From the viewpoint of epidemiology, oral cancer is the tenth most commonly diagnosed cancer worldwide, with the highest incidence density in Taiwan (1). According to the updated annual report from the Taiwan government, oral cancer is the fourth cause of cancer-related deaths among males in Taiwan and the fifth among all Taiwanese (2). For many years, betel quid chewing habit has been identified as the most effective environmental contributor to oral cancer risk for Taiwanese (3). Although the surgery, therapy and medical caring services for oral cancer have made rapid progress during the past decade, the prevalence and death rate of oral cancer are still very high in Taiwan. Thus, early detection and prediction biomarkers for oral cancer risk are in urgent need.

Interleukin-16 (IL-16) is encoded by the IL-16 gene located on chromosome 15q26.3, composed of 631 amino acids and cleaved by caspase 3 to the active IL-16 protein, comprising the 121 amino acid C-terminal (4-6). IL-16 is in charge of activating several types of cells, including CD4+ T cells, monocytes, macrophages, eosinophils, and dendritic cells, and promotes the secretion of inflammatory cytokines, such as IL-1 (7), TNF-, and IL-15 (8). Interestingly, a significant increase in the IL-16 expression level has been widely reported in a panel of cancer tissues (9-15).

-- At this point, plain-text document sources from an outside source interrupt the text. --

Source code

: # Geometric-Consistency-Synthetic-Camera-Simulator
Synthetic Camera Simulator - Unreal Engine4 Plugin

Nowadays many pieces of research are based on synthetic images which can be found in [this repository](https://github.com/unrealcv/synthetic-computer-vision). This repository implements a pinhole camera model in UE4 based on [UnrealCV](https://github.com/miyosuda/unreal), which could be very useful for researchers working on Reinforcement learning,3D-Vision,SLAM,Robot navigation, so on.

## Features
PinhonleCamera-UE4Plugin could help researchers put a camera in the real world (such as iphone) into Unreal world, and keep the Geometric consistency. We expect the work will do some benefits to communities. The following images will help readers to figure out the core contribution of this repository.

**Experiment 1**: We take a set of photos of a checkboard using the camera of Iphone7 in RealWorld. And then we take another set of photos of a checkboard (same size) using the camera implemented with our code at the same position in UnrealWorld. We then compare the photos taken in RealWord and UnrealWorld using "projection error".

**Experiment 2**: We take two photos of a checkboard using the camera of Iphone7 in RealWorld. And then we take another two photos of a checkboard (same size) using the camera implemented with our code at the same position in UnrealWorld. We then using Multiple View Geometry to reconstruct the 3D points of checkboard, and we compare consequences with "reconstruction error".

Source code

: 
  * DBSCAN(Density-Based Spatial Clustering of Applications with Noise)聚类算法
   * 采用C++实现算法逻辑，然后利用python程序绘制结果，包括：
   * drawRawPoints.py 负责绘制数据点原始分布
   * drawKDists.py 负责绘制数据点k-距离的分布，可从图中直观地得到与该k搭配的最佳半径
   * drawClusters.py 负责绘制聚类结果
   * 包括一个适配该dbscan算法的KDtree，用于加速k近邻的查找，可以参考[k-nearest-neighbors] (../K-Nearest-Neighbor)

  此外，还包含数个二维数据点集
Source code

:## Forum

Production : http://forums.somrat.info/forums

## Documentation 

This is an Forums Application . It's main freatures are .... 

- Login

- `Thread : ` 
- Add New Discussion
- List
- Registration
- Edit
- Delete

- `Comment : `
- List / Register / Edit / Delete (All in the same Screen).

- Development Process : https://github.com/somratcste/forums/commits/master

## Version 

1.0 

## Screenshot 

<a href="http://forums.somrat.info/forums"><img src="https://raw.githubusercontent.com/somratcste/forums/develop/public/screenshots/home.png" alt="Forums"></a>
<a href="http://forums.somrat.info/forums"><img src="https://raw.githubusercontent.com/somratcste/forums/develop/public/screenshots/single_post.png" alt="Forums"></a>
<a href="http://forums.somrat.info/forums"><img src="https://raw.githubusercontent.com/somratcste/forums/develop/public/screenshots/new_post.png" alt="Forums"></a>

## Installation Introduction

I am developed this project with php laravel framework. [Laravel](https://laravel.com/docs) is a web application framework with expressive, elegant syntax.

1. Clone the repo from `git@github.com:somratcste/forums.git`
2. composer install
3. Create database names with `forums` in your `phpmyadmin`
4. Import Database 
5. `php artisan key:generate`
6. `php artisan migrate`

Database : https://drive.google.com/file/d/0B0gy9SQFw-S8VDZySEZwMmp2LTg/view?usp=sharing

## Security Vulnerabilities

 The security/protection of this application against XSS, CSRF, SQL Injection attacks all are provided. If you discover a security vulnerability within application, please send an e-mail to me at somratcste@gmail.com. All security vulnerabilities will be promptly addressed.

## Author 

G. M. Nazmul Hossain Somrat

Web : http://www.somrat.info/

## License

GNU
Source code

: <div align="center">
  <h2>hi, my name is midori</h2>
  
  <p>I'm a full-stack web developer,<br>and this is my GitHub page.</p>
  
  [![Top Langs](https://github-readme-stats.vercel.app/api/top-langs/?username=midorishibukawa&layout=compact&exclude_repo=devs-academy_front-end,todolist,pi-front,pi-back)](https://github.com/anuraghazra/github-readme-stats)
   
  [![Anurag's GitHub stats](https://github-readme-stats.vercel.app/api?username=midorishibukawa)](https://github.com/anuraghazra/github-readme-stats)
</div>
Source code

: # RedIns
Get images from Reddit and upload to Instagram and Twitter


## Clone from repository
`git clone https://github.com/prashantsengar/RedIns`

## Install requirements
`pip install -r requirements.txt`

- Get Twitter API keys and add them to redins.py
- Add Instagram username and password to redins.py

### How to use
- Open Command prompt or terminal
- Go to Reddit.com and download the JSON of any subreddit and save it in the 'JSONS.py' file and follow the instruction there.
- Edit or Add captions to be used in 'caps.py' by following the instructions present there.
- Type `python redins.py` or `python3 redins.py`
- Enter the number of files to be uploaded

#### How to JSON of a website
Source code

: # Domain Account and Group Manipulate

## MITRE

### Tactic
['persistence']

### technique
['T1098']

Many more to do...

In 2008, a genome-wide association study reported that IL-16 polymorphic differences in people may serve as a practical marker for prostate cancer prediction (16). In the next year, Thomas and his colleagues reported that the frequency of the G allele in IL-16 rs11556218 polymorphism can serve as a risk predictor for colorectal and gastric cancer (15), with no gender prevalence in any of them. At the same time, it was shown that women more frequently carrying the T allele in IL-16 rs4072111 had a lower risk of colorectal and gastric cancer compared to those carrying the C allele more (15).

Despite the significant involvement of IL-16 in cancer etiology and pathogenesis, no investigation about the contribution of IL-16 genotypes or phenotypes to oral cancer risk has been performed. Based on what has been published, we are interested to assess whether rs4778889 T/C, rs11556218 T/G and rs4072111 C/T polymorphisms of IL-16 are associated with a higher risk of oral cancer in Taiwan. In addition, we examined the joint effect of betel quid chewing status and particular IL-16 polymorphisms on oral cancer risk.

Materials and Methods

Investigated controls and cases. Briefly, 958 oral cancer cases were recruited at the China Medical University Hospital in central Taiwan (17-19). The demographic indexes of the oral cancer patients, including their histological details, were all graded and defined by expert surgeons. Each of the cancer patients voluntarily provided 5 ml of their peripheral blood and completed a questionnaire that focused on medical history and habits, such as diet, alcohol consumption, areca chewing and smoking. Then, the same number of healthy individuals with no cancer were selected to form the control group matched by age and gender after an initial random sampling from the Health Examination Cohort pool. They too contributed blood and completed the same questionnaire as the cancer patients. Self-reported habits, such as alcohol consumption, areca chewing and smoking were evaluated and classified as categorical variables. The personal frequencies of these personal behaviors, including alcohol consumption, areca chewing and smoking, as more than twice a week for years was recorded as a status/habit. These factors were recorded and are concisely summarized in Table I. The male versus female ratio was 76% to 24% in both control and oral cancer patient groups, perfectly matched with one another. The prognosis status of all the oral cancer patients, such as recurrence, metastasis and survival, were followed at least twice per year after their surgery. The mean age of the patients and the controls was 56.4 (SD=7.5) and 56.8 (SD=8.7) years, showing that the matching was successful, causing a non-significantly differential distribution between the case and control groups. The study was reviewed and approved by the Institutional Review Board (DMR101-IRB1-306).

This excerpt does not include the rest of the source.